Will WW2 patches suffer a chemical change when dry cleaned that make them glow? I have no idea. I doubt it, but dry cleaning fluids are nasty things and if any chemical can mess with something I am sure it would be dry cleaning fluids. But where is a chemist to explain the science behind it? If an all natural fiber and common dye can luminesce due to dry cleaning it should either be a simple explanation, or a mystery any chemist worth their salt would like to figure out.

What's really odd to me is that people seem to find glowing patches most frequently when they are rare or theater made, or unusual ones. No one ever seems to find blue star commando patches. Now that could be that they are so common that one ever looks at them. Or it could be that they are so common no one ever made post war versions of them (or some such mundane not terribly collectible patch).

People are free to believe what they want, but I think a lot more collectors need to ask for proof of statements like this. There are too many collectors' myths out there that get passed from one person to the next. Normally so someone can make money. Used ot be history was re-writtenf or political gain. Now it gets re-written for financial gain.

Wednesday, April 07, 2010

Cammo Maddness


 

Yes, like everyone I at one time collected camouflage. Of course I also collected everything else so I am not sure what that means. It ended up with me writing the definitive(so far) history of US Army camouflage in WW2- to include a pre-WW1 aborted test of a reversible dual color uniform.

Now I am looking at the sheer massive number of cammo patterns and colors in the world and wonder just how many people that love the stuff have done their homework on it. Camouflage is a funny thing. You have to match color to background, and you have to match size of splotches to distance to viewer to be effective. And then once you start moving it generally makes you more visible than if you just wore plain old olive drab.

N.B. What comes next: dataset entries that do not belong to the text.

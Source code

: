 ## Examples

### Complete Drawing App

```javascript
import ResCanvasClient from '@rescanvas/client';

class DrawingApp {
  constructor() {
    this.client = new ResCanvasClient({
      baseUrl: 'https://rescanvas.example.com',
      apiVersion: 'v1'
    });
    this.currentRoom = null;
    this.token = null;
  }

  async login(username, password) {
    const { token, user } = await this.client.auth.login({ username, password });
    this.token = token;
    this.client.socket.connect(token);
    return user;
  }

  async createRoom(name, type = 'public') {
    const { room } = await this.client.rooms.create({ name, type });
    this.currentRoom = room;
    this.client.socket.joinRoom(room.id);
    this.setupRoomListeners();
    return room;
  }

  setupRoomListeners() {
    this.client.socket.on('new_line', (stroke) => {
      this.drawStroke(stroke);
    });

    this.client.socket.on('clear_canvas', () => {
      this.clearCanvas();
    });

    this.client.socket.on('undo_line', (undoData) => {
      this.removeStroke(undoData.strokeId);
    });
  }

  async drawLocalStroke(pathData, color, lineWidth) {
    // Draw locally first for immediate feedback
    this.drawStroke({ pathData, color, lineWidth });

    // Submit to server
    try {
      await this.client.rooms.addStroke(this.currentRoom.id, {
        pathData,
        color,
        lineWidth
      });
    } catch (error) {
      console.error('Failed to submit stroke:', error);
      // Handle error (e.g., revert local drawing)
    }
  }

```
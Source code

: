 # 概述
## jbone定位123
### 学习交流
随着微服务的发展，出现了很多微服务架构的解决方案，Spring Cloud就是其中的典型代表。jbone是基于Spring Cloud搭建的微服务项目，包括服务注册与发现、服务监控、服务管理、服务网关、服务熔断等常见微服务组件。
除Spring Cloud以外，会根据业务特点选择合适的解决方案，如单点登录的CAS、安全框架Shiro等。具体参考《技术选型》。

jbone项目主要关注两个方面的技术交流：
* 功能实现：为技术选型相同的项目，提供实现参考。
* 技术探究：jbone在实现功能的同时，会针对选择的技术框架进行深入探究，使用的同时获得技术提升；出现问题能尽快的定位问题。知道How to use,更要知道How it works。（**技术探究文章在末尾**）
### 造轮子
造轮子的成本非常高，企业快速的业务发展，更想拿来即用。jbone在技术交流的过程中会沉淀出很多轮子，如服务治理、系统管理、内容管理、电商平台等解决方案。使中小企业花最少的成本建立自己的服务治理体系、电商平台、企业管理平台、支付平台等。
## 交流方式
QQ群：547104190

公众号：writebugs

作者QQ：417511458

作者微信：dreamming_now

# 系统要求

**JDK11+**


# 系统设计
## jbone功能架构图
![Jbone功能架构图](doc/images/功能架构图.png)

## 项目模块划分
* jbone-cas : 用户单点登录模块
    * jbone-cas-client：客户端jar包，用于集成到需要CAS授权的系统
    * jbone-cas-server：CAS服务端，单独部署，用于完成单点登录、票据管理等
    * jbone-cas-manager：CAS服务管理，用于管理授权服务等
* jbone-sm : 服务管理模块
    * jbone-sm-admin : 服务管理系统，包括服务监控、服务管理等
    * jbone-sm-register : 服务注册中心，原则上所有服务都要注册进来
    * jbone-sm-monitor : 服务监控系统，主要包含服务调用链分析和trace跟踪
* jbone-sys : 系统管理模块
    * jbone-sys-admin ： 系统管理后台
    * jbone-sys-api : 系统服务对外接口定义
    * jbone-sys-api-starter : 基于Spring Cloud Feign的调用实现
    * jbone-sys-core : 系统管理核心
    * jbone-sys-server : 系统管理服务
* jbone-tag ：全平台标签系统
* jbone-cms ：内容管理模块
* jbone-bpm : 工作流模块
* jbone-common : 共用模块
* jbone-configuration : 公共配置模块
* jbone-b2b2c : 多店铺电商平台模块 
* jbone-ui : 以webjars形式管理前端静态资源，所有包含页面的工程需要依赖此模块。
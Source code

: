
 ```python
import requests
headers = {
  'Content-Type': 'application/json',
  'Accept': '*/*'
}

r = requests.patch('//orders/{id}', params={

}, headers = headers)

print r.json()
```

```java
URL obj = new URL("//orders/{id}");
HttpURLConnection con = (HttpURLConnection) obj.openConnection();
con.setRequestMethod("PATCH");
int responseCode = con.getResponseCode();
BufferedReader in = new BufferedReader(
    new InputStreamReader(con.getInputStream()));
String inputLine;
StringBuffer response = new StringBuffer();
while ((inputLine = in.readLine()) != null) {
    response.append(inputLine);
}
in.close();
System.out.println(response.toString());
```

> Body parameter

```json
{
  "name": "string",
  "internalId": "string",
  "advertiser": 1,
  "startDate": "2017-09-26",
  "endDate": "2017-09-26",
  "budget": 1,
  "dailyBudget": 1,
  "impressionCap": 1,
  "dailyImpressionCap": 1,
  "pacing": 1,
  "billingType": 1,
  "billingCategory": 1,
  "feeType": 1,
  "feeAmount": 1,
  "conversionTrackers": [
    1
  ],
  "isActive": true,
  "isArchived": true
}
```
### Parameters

Good ol' OD#7 is at a low spot in the human visual receptors that make it "not stand out." Just like bright yellow and lime green at area high spot where they stand out more than other colors and are thus used for fire engines. Consider that at one point they were painting emergency vehicles that bright lime green for safety. They stopped. Why? The loss of morale in the fire crews.

But every soldier in the world is camouflage crazy and if they don't wear a cammo uniform they feel left out and unloved. I cannot help remember a U.S. Army cammo designer that once told me a pattern they were working on was reasonably effective, but the soldiers thought it looked stupid, so they had to stop their tests as it would end up lowering morale. After having read so many reports and tests on the stuff I can't help but think that camouflage is, to a certain extent, a con game in which the major benefit is a boost to soldier morale.

I was reading some web reports by so called "camouflage experts" and it was very clear to me that all they are interested in is pretty colors and designs, as they did not seem to have done any actual reading up on the history and background of the subject.